TASK REQUIREMENTS: Using the records below, give again exactly the lines from the line that contains "<br/> Estou cursando" through the line that contains "<br/> Meu foco", both ends included, and only those.

--*--

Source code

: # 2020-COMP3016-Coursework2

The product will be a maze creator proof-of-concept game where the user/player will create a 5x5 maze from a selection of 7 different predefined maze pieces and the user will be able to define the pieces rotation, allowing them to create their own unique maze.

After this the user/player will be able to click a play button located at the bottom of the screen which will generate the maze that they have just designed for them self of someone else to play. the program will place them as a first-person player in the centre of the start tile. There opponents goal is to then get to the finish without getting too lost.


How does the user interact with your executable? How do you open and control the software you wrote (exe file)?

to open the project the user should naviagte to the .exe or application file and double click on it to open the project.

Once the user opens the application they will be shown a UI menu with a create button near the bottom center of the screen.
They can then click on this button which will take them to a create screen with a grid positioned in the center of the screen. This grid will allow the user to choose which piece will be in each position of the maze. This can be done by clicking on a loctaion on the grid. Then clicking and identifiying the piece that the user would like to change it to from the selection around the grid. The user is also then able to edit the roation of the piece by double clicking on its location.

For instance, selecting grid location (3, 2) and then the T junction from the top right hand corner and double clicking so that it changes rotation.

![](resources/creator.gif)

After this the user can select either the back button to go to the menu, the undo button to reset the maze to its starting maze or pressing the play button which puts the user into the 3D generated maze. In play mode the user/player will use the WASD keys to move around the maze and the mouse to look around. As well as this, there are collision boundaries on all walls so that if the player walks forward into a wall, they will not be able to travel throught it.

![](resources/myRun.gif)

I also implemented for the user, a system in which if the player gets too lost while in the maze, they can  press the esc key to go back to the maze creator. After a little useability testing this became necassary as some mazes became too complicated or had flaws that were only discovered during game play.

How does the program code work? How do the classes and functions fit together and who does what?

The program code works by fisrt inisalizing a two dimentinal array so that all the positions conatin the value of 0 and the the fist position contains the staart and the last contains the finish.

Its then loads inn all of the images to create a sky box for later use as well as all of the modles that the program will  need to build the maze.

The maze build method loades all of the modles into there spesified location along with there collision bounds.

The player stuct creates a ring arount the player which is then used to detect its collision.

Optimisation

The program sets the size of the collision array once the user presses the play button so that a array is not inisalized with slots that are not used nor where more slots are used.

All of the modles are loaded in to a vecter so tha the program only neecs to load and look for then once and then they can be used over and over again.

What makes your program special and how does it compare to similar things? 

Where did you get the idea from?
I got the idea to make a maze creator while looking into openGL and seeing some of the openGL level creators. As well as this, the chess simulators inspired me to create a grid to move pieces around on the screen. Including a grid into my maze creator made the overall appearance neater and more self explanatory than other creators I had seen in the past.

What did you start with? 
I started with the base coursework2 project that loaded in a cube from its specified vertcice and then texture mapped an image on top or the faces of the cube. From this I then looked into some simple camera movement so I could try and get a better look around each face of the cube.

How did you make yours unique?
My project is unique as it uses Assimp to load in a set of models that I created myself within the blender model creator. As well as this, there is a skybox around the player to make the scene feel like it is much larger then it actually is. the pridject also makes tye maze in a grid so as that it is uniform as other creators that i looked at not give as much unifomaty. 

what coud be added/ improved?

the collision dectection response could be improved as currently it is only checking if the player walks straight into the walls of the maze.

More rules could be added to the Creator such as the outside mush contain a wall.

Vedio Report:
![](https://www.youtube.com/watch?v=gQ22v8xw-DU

--*--

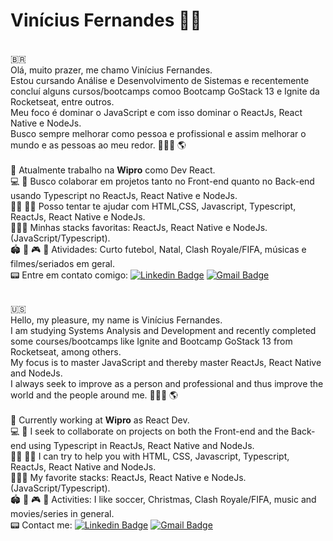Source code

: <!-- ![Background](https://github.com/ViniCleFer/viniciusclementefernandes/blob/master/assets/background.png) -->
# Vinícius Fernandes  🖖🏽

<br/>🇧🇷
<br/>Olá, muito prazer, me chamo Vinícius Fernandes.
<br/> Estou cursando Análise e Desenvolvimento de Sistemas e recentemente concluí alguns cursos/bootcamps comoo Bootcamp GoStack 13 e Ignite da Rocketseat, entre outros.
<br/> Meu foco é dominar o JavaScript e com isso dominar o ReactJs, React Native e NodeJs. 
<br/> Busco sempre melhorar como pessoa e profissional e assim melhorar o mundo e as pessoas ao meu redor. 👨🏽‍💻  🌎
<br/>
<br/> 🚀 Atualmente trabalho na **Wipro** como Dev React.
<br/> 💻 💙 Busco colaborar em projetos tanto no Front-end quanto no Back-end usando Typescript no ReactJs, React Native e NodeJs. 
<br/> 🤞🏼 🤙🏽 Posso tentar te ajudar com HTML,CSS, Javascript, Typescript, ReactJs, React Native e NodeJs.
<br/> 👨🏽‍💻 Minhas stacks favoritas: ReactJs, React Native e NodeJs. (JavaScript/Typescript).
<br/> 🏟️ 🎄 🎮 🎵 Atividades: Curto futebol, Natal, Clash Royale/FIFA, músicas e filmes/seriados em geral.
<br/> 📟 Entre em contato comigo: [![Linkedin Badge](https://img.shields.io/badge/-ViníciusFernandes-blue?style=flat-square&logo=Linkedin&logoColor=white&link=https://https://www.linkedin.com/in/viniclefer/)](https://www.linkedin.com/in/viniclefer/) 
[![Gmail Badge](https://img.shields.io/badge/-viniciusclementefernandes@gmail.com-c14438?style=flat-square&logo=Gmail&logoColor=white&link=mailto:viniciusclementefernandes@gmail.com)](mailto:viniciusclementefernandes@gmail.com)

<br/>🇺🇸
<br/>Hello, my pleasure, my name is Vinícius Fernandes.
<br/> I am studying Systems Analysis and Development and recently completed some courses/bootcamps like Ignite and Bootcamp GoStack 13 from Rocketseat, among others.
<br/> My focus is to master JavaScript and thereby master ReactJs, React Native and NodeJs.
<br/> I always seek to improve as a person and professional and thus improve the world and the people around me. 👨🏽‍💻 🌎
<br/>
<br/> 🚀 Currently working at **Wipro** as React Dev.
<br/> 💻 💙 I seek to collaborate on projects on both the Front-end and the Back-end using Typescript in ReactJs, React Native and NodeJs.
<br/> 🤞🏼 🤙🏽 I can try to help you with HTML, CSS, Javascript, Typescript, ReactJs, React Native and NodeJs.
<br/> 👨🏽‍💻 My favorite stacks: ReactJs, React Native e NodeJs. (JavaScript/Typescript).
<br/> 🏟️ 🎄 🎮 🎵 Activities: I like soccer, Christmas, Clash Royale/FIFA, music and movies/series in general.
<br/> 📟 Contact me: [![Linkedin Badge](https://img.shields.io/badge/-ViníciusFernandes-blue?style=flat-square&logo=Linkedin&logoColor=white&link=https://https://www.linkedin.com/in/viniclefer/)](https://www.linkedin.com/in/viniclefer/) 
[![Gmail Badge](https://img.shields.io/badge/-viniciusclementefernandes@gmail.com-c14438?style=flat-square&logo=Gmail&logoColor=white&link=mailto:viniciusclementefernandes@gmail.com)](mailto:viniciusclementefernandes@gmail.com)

--*--

FINAL ANSWER:
<br/> Estou cursando Análise e Desenvolvimento de Sistemas e recentemente concluí alguns cursos/bootcamps comoo Bootcamp GoStack 13 e Ignite da Rocketseat, entre outros.
<br/> Meu foco é dominar o JavaScript e com isso dominar o ReactJs, React Native e NodeJs. 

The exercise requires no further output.